**Task details**: Retype, character for character, the line containing "registry (default: 'elizaOS/registry')" along with each line after it through the end of the data, and only those.

**Dataset entries**:
>>>>
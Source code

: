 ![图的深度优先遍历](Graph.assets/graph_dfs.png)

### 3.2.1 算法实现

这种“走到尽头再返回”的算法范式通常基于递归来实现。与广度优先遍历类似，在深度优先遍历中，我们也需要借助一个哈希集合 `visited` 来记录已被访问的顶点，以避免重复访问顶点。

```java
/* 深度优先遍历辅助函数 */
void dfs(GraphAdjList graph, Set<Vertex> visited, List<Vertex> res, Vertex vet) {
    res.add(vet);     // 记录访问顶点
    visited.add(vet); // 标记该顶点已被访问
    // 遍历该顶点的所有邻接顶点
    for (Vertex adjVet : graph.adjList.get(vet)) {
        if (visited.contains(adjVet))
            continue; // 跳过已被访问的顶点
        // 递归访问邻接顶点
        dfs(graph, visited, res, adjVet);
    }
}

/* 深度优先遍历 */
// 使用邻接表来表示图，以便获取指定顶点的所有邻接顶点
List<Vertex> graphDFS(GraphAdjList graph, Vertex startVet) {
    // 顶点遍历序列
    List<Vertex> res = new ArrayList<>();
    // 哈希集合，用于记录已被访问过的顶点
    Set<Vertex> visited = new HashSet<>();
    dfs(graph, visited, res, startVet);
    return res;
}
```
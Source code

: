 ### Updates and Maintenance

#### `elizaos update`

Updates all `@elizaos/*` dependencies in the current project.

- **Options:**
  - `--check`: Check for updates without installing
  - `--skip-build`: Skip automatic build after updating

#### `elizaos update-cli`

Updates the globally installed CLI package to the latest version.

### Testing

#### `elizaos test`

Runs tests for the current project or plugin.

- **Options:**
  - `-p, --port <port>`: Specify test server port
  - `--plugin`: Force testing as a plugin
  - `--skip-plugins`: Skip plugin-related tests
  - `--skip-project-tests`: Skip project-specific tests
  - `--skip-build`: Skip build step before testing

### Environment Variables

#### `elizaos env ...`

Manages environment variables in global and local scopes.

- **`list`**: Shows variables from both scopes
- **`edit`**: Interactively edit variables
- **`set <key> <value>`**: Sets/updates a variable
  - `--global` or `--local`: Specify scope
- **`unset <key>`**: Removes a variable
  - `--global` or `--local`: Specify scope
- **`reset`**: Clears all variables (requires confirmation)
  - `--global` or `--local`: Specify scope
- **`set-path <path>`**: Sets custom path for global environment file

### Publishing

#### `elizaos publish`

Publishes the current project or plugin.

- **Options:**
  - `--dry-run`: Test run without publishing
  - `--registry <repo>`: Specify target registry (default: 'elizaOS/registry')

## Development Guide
<<<<
**Your response**:
  - `--registry <repo>`: Specify target registry (default: 'elizaOS/registry')

## Development Guide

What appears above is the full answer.